Pero también era un liberal de verdad, un liberal clásico. Fue un optimista incurable. La palabra imposible no estaba en su vocabulario; él mismo era la prueba viviente de que se puede llegar a hacer todo lo que uno se propone de verdad. Tampoco respetaba las jerarquías, ni las convenciones, ni los límites que nos quieren imponer en nombre de la sabiduría de los siglos pretéritos. La política no era para él el instrumento de la virtud, ni la presidencia la ocasión de dar lecciones de conducta. Era creyente, pero relajado en la práctica religiosa. Nunca mezcló la religión con el poder. Quiso como un eterno adolescente a Nancy, su mujer, pero estaba divorciado y mantuvo una relación distante con sus hijos. Tanto él como su esposa se especializaron en escandalizar a los puritanos demócratas del ancien régime de Carter. Celebró un baile inaugural fastuoso y fue el primer presidente que invitó a una pareja gay a pasar una noche en la Casa Blanca. Le gustaba divertirse, pasárselo en grande. Ni que decir tiene que cualquier sombra de elitismo le repelía. Siempre se fió más de los empresarios, de los trabajadores, de la gente común que de los intelectuales y los universitarios. Y aunque dio una gran importancia a las ideas y patrocinó numerosos centros de pensamiento, el buen humor y una elegancia innata borraban cualquier aspereza ideológica.

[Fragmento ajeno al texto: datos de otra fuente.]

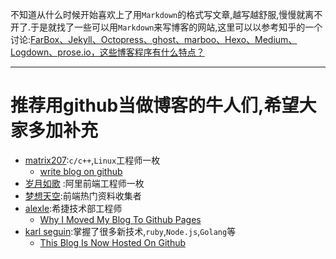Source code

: 不知道从什么时候开始喜欢上了用`Markdown`的格式写文章,越写越舒服,慢慢就离不开了.于是就找了一些可以用`Markdown`来写博客的网站,这里可以以参考知乎的一个讨论:[FarBox、Jekyll、Octopress、ghost、marboo、Hexo、Medium、Logdown、prose.io，这些博客程序有什么特点？](http://www.zhihu.com/question/21981094)

--------------------
推荐用github当做博客的牛人们,希望大家多加补充
===========
- [matrix207](http://matrix207.github.io/):`c/c++`,`Linux`工程师一枚
  - [write blog on github](http://matrix207.github.io/2012/09/09/write-blog-on-github/)
- [岁月如歌](https://github.com/lifesinger/lifesinger.github.com) :阿里前端工程师一枚
- [梦想天空](https://github.com/dreamsky/dreamsky.github.com):前端热门资料收集者
- [alexle](https://github.com/alexle/alexle.github.com):希捷技术部工程师
  - [Why I Moved My Blog To Github Pages](http://alexanderle.com/blog/2012/move-to-github.html)
- [karl seguin](https://github.com/karlseguin/karlseguin.github.com):掌握了很多新技术,`ruby`,`Node.js`,`Golang`等
  - [This Blog Is Now Hosted On Github](http://openmymind.net/2011/10/11/This-Blog-Is-Now-Hosted-On-Github/)


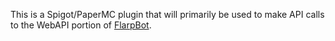 This is a Spigot/PaperMC plugin that will primarily be used to make API calls to the WebAPI portion of [FlarpBot](https://github.com/pkillboredom/FlarpBot).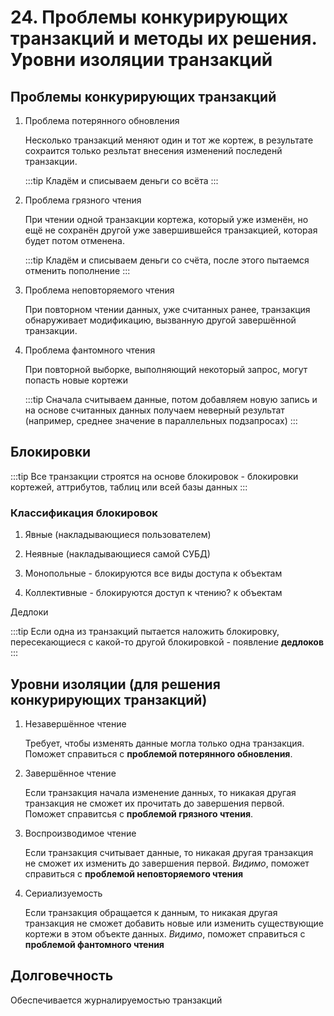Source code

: # 24. Проблемы конкурирующих транзакций и методы их решения. Уровни изоляции транзакций

## Проблемы конкурирующих транзакций

1. Проблема потерянного обновления

    Несколько транзакций меняют один и тот же кортеж, в результате сохраится только резльтат внесения изменений последенй транзакции.

    :::tip
    Кладём и списываем деньги со всёта
    :::

2. Проблема грязного чтения

    При чтении одной транзакции кортежа, который уже изменён, но ещё не сохранён другой уже завершившейся транзакцией, которая будет потом отменена.

    :::tip
    Кладём и списываем деньги со счёта, после этого пытаемся отменить пополнение
    :::

3. Проблема неповторяемого чтения

    При повторном чтении данных, уже считанных ранее, транзакция обнаруживает модификацию, вызванную другой завершённой транзакции.

4. Проблема фантомного чтения

    При повторной выборке, выполняющий некоторый запрос, могут попасть новые кортежи

    :::tip
    Сначала считываем данные, потом добавляем новую запись и на основе считанных данных получаем неверный результат (например, среднее значение в параллельных подзапросах)
    :::

## Блокировки

:::tip
Все транзакции строятся на основе блокировок - блокировки кортежей, аттрибутов, таблиц или всей базы данных
:::

### Классификация блокировок

1. Явные (накладывающиеся пользователем)

2. Неявные (накладывающиеся самой СУБД)

3. Монопольные - блокируются все виды доступа к объектам

4. Коллективные - блокируются доступ к чтению? к объектам

Дедлоки

:::tip
Если одна из транзакций пытается наложить блокировку, пересекающиеся с какой-то другой блокировкой - появление **дедлоков**
:::

## Уровни изоляции (для решения конкурирующих транзакций)

1. Незавершённое чтение

    Требует, чтобы изменять данные могла только одна транзакция. Поможет справиться с **проблемой потерянного обновления**.

2. Завершённое чтение

    Если транзакция начала изменение данных, то никакая другая транзакция не сможет их прочитать до завершения первой. Поможет справитсья с **проблемой грязного чтения**.

3. Воспроизводимое чтение

    Если транзакция считывает данные, то никакая другая транзакция не сможет их изменить до завершения первой. _Видимо_, поможет справиться с **проблемой неповторяемого чтения**

4. Сериализуемость

    Если транзакция обращается к данным, то никакая другая транзакция не сможет добавить новые или изменить существующие кортежи в этом объекте данных. _Видимо_, поможет справиться с **проблемой фантомного чтения**

## Долговечность

Обеспечивается журналируемостью транзакций

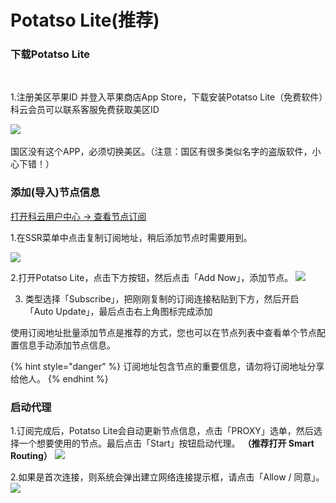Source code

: # Potatso Lite\(推荐\)

### 下载Potatso Lite <a id="xia-zai-potatso-lite"></a>

‌

 1.注册美区苹果ID 并登入苹果商店App Store，下载安装Potatso Lite（免费软件）科云会员可以联系客服免费获取美区ID

 ![](https://blobscdn.gitbook.com/v0/b/gitbook-28427.appspot.com/o/assets%2F-LNbQsuQdZRov0aGMO5p%2F-L_RDqQS9Nxp6iOeJfmn%2F-L_RDxt8tEt-6e14HwUZ%2F1.png?alt=media&token=ebdd0c8e-6e62-4388-a625-1b84dd148793)​‌

国区没有这个APP，必须切换美区。（注意：国区有很多类似名字的盗版软件，小心下错！）‌‌

###  添加\(导入\)节点信息 <a id="tian-jia-dao-ru-jie-dian-xin-xi"></a>

​[打开科云用户中心 -&gt; 查看节点订阅](https://keyun.me/user/)​‌‌

 1.在SSR菜单中点击复制订阅地址，稍后添加节点时需要用到。

 ![](https://blobscdn.gitbook.com/v0/b/gitbook-28427.appspot.com/o/assets%2F-LNbQsuQdZRov0aGMO5p%2F-LZuNrsQJRsI6aUxx0tU%2F-LZuPhqOvVpoUulGdSMH%2F2.png?alt=media&token=35bc08d1-d7c3-4b15-8fb0-3b763ed3d6b0) 

2.打开Potatso Lite，点击下方按钮，然后点击「Add Now」，添加节点。 ![](https://blobscdn.gitbook.com/v0/b/gitbook-28427.appspot.com/o/assets%2F-LNbQsuQdZRov0aGMO5p%2F-L_RFBCd6hJBxTkmqtIQ%2F-L_RFLq5sCYoWGY_VAOJ%2F2.png?alt=media&token=3cb96cc1-7f4c-445e-9bd9-231bc3b8161b) 

3. 类型选择「Subscribe」，把刚刚复制的订阅连接粘贴到下方，然后开启「Auto Update」，最后点击右上角图标完成添加‌

使用订阅地址批量添加节点是推荐的方式，您也可以在节点列表中查看单个节点配置信息手动添加节点信息。‌

{% hint style="danger" %}
订阅地址包含节点的重要信息，请勿将订阅地址分享给他人。
{% endhint %}

###  **启动代理** <a id="qi-dong-dai-li"></a>

 1.订阅完成后，Potatso Lite会自动更新节点信息，点击「PROXY」选单，然后选择一个想要使用的节点。最后点击「Start」按钮启动代理。 **（推荐打开 Smart Routing）** 
 ![](https://blobscdn.gitbook.com/v0/b/gitbook-28427.appspot.com/o/assets%2F-LNbQsuQdZRov0aGMO5p%2F-L_RFBCd6hJBxTkmqtIQ%2F-L_RH-LR6dK0qm774xri%2F10.png?alt=media&token=6cb18629-d84d-40a5-ba65-e7bf87c8d91a) 

2.如果是首次连接，则系统会弹出建立网络连接提示框，请点击「Allow / 同意」。 ![](https://blobscdn.gitbook.com/v0/b/gitbook-28427.appspot.com/o/assets%2F-LNbQsuQdZRov0aGMO5p%2F-L_RFBCd6hJBxTkmqtIQ%2F-L_RHQTqD466lBftZwyk%2F11.png?alt=media&token=4d01051f-510e-4844-b609-434762b5c219)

Fue un auténtico conservador liberal, y todos, conservadores y liberales, neos o no, le deben (le debemos) en buena medida la forma que tenemos de ver el mundo. ¿Cómo fue posible esa síntesis? Hay quien dice que la propició el espíritu americano: el legado de Reagan se identifica, efectivamente, con América. No hay más que ver las dificultades por las que ha pasado el legado de su amiga la gran Margaret Thatcher para darse cuenta. Otros hablan de su carácter. Las dos afirmaciones son verdad. También lo es que Ronald Reagan encarnó de forma excepcional una perfecta síntesis de libertad y tradición. Lo raro no es la combinación en sí. Lo raro es que tenga la capacidad de llegar hasta donde Reagan la llevó, y que desde allí le fuera dado cambiar la realidad de una forma casi ideal: sin violentarla nunca, como si fuera la cosa más fácil del mundo. Eso es lo que resulta milagroso en Reagan y lo que explica que la despedida, tan apesadumbrada en algunos momentos, haya estado llena de confianza.